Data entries
==========
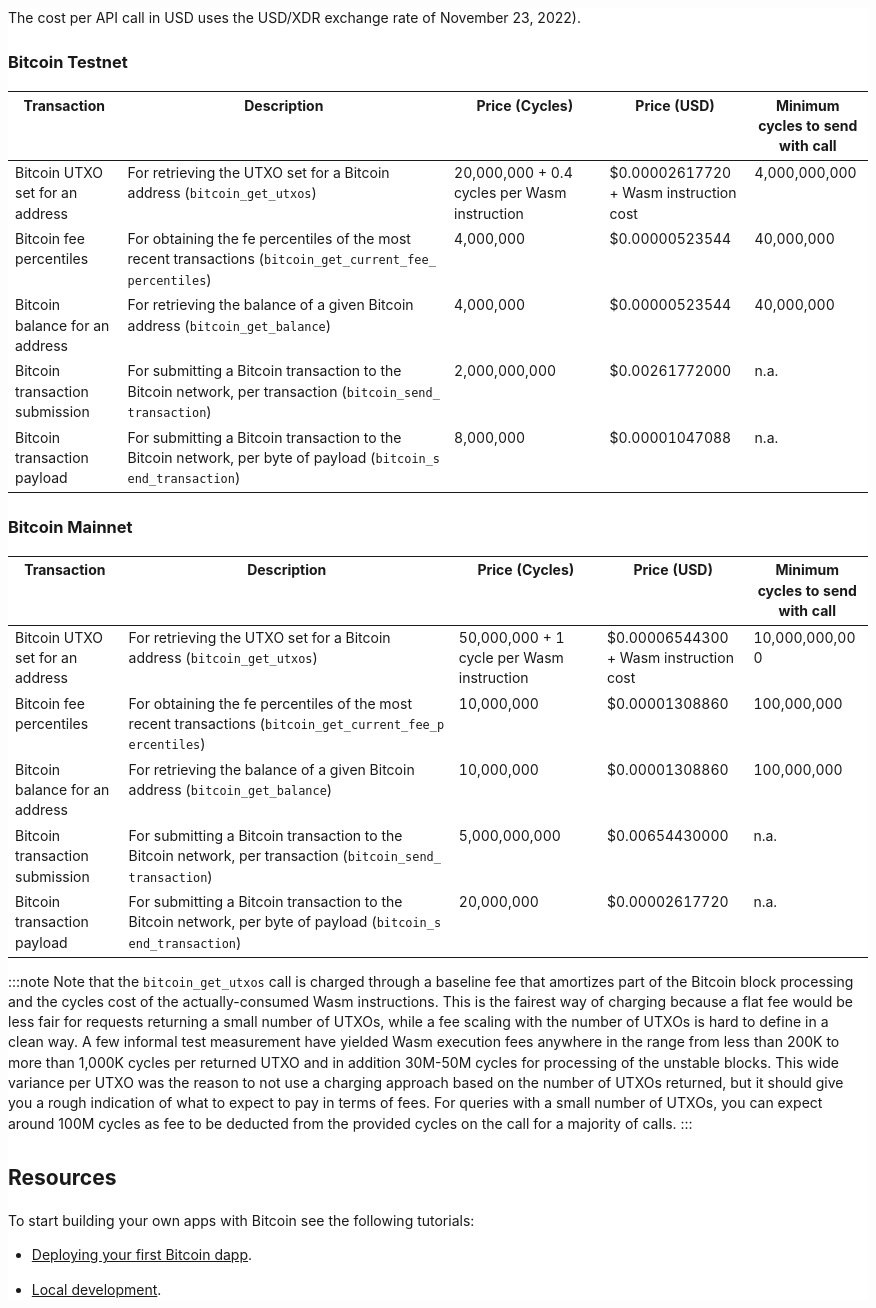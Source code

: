 The cost per API call in USD uses the USD/XDR exchange rate of November 23, 2022).

### Bitcoin Testnet

| Transaction                          | Description                                                                                                    | Price (Cycles) | Price (USD) | Minimum cycles to send with call |
|--------------------------------------|----------------------------------------------------------------------------------------------------------------|-----------------------------|-----------------------------|------------------|
| Bitcoin UTXO set for an address      | For retrieving the UTXO set for a Bitcoin address (`bitcoin_get_utxos`)                                        | 20,000,000 + 0.4 cycles per Wasm instruction | $0.00002617720 + Wasm instruction cost | 4,000,000,000 |
| Bitcoin fee percentiles              | For obtaining the fe percentiles of the most recent transactions (`bitcoin_get_current_fee_percentiles`)       | 4,000,000                 | $0.00000523544                    | 40,000,000 |
| Bitcoin balance for an address       | For retrieving the balance of a given Bitcoin address (`bitcoin_get_balance`)                                  | 4,000,000                 | $0.00000523544                    | 40,000,000 |
| Bitcoin transaction submission       | For submitting a Bitcoin transaction to the Bitcoin network, per transaction (`bitcoin_send_transaction`)      | 2,000,000,000             | $0.00261772000                    | n.a.       |
| Bitcoin transaction payload          | For submitting a Bitcoin transaction to the Bitcoin network, per byte of payload (`bitcoin_send_transaction`)  | 8,000,000                 | $0.00001047088                    | n.a.       |

### Bitcoin Mainnet

| Transaction                          | Description                                                                                                    | Price (Cycles) | Price (USD) | Minimum cycles to send with call |
|--------------------------------------|----------------------------------------------------------------------------------------------------------------|-----------------------------|-----------------------------|------------------|
| Bitcoin UTXO set for an address      | For retrieving the UTXO set for a Bitcoin address (`bitcoin_get_utxos`)                                        | 50,000,000 + 1 cycle per Wasm instruction | $0.00006544300 + Wasm instruction cost | 10,000,000,000 |
| Bitcoin fee percentiles              | For obtaining the fe percentiles of the most recent transactions (`bitcoin_get_current_fee_percentiles`)       | 10,000,000                 | $0.00001308860 | 100,000,000 |
| Bitcoin balance for an address       | For retrieving the balance of a given Bitcoin address (`bitcoin_get_balance`)                                  | 10,000,000                 | $0.00001308860                    | 100,000,000 |
| Bitcoin transaction submission       | For submitting a Bitcoin transaction to the Bitcoin network, per transaction (`bitcoin_send_transaction`)      | 5,000,000,000             | $0.00654430000                    | n.a.       |
| Bitcoin transaction payload          | For submitting a Bitcoin transaction to the Bitcoin network, per byte of payload (`bitcoin_send_transaction`)  | 20,000,000                 | $0.00002617720                    | n.a.       |

:::note
Note that the `bitcoin_get_utxos` call is charged through a baseline fee that amortizes part of the Bitcoin block processing and the cycles cost of the actually-consumed Wasm instructions. This is the fairest way of charging because a flat fee would be less fair for requests returning a small number of UTXOs, while a fee scaling with the number of UTXOs is hard to define in a clean way. A few informal test measurement have yielded Wasm execution fees anywhere in the range from less than 200K to more than 1,000K cycles per returned UTXO and in addition 30M-50M cycles for processing of the unstable blocks. This wide variance per UTXO was the reason to not use a charging approach based on the number of UTXOs returned, but it should give you a rough indication of what to expect to pay in terms of fees. For queries with a small number of UTXOs, you can expect around 100M cycles as fee to be deducted from the provided cycles on the call for a majority of calls.
:::

## Resources

To start building your own apps with Bitcoin see the following tutorials:

- [Deploying your first Bitcoin dapp](../../../samples/deploying-your-first-bitcoin-dapp.md).

- [Local development](./local-development.md).
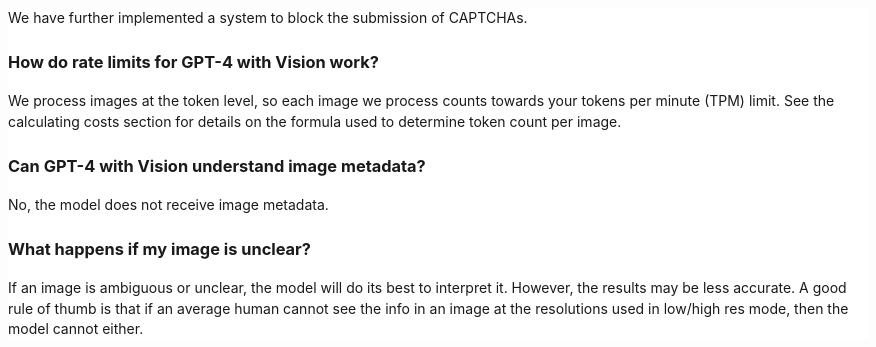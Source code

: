 We have further implemented a system to block the submission of CAPTCHAs.

### How do rate limits for GPT-4 with Vision work?

We process images at the token level, so each image we process counts towards your tokens per minute (TPM) limit. See the calculating costs section for details on the formula used to determine token count per image.

### Can GPT-4 with Vision understand image metadata?

No, the model does not receive image metadata.

### What happens if my image is unclear?

If an image is ambiguous or unclear, the model will do its best to interpret it. However, the results may be less accurate. A good rule of thumb is that if an average human cannot see the info in an image at the resolutions used in low/high res mode, then the model cannot either.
==========
■ What to work on: Where a line of the data includes the string "Vision", list that line.

■ Answer below:
### How do rate limits for GPT-4 with Vision work?
### Can GPT-4 with Vision understand image metadata?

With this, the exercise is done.